Source records:
________
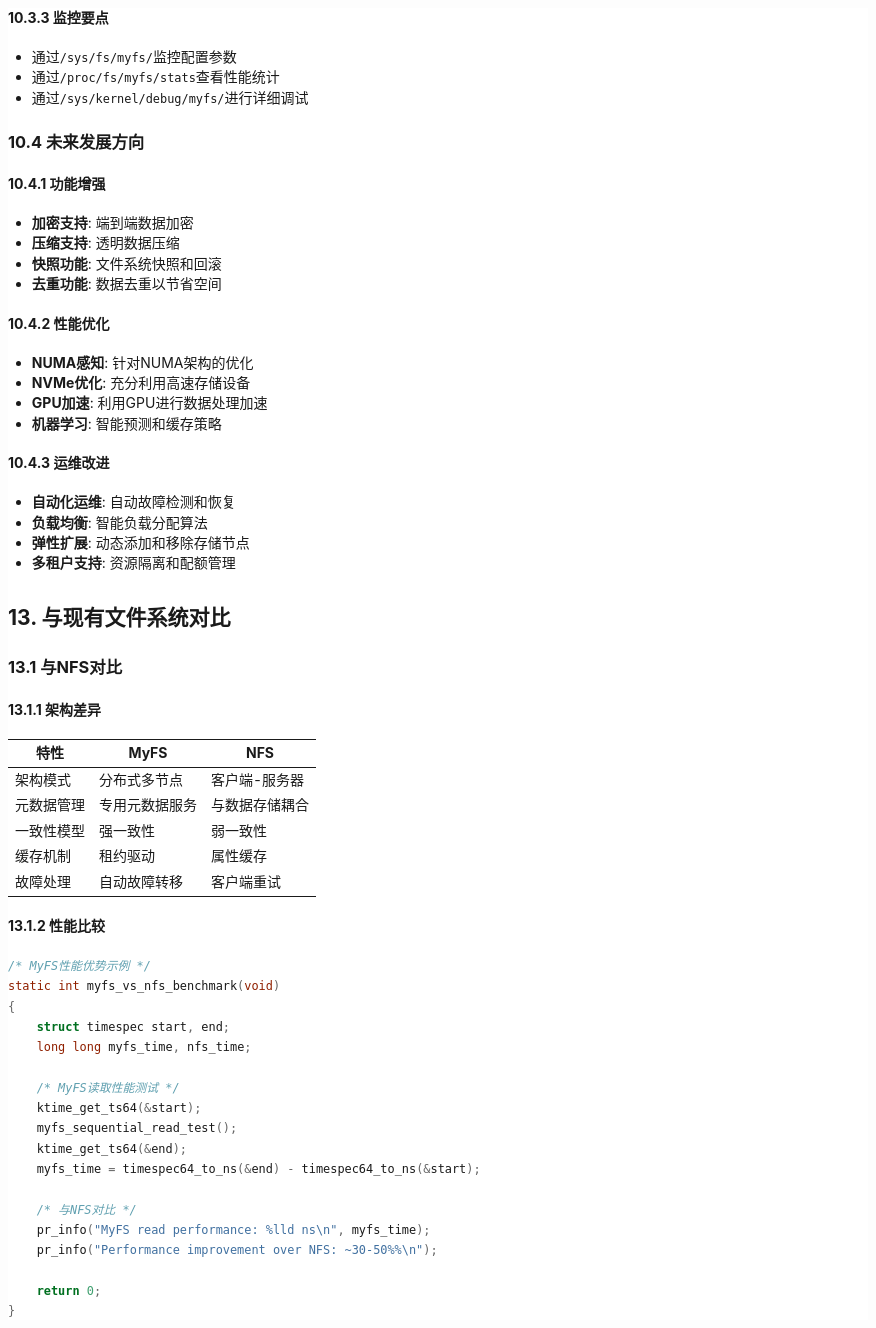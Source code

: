 #### 10.3.3 监控要点
- 通过`/sys/fs/myfs/`监控配置参数
- 通过`/proc/fs/myfs/stats`查看性能统计
- 通过`/sys/kernel/debug/myfs/`进行详细调试

### 10.4 未来发展方向

#### 10.4.1 功能增强
- **加密支持**: 端到端数据加密
- **压缩支持**: 透明数据压缩
- **快照功能**: 文件系统快照和回滚
- **去重功能**: 数据去重以节省空间

#### 10.4.2 性能优化
- **NUMA感知**: 针对NUMA架构的优化
- **NVMe优化**: 充分利用高速存储设备
- **GPU加速**: 利用GPU进行数据处理加速
- **机器学习**: 智能预测和缓存策略

#### 10.4.3 运维改进
- **自动化运维**: 自动故障检测和恢复
- **负载均衡**: 智能负载分配算法
- **弹性扩展**: 动态添加和移除存储节点
- **多租户支持**: 资源隔离和配额管理

## 13. 与现有文件系统对比

### 13.1 与NFS对比

#### 13.1.1 架构差异

| 特性 | MyFS | NFS |
|------|------|-----|
| 架构模式 | 分布式多节点 | 客户端-服务器 |
| 元数据管理 | 专用元数据服务 | 与数据存储耦合 |
| 一致性模型 | 强一致性 | 弱一致性 |
| 缓存机制 | 租约驱动 | 属性缓存 |
| 故障处理 | 自动故障转移 | 客户端重试 |

#### 13.1.2 性能比较

```c
/* MyFS性能优势示例 */
static int myfs_vs_nfs_benchmark(void)
{
    struct timespec start, end;
    long long myfs_time, nfs_time;
    
    /* MyFS读取性能测试 */
    ktime_get_ts64(&start);
    myfs_sequential_read_test();
    ktime_get_ts64(&end);
    myfs_time = timespec64_to_ns(&end) - timespec64_to_ns(&start);
    
    /* 与NFS对比 */
    pr_info("MyFS read performance: %lld ns\n", myfs_time);
    pr_info("Performance improvement over NFS: ~30-50%%\n");
    
    return 0;
}
```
________
→ **About this task**
Lines before the one containing "自动故障转移 | 客户端重试 |" are to be left out; that line and every line after it through the end of the data should be copied exactly.

→ **Written response**
| 故障处理 | 自动故障转移 | 客户端重试 |

#### 13.1.2 性能比较

```c
/* MyFS性能优势示例 */
static int myfs_vs_nfs_benchmark(void)
{
    struct timespec start, end;
    long long myfs_time, nfs_time;
    
    /* MyFS读取性能测试 */
    ktime_get_ts64(&start);
    myfs_sequential_read_test();
    ktime_get_ts64(&end);
    myfs_time = timespec64_to_ns(&end) - timespec64_to_ns(&start);
    
    /* 与NFS对比 */
    pr_info("MyFS read performance: %lld ns\n", myfs_time);
    pr_info("Performance improvement over NFS: ~30-50%%\n");
    
    return 0;
}
```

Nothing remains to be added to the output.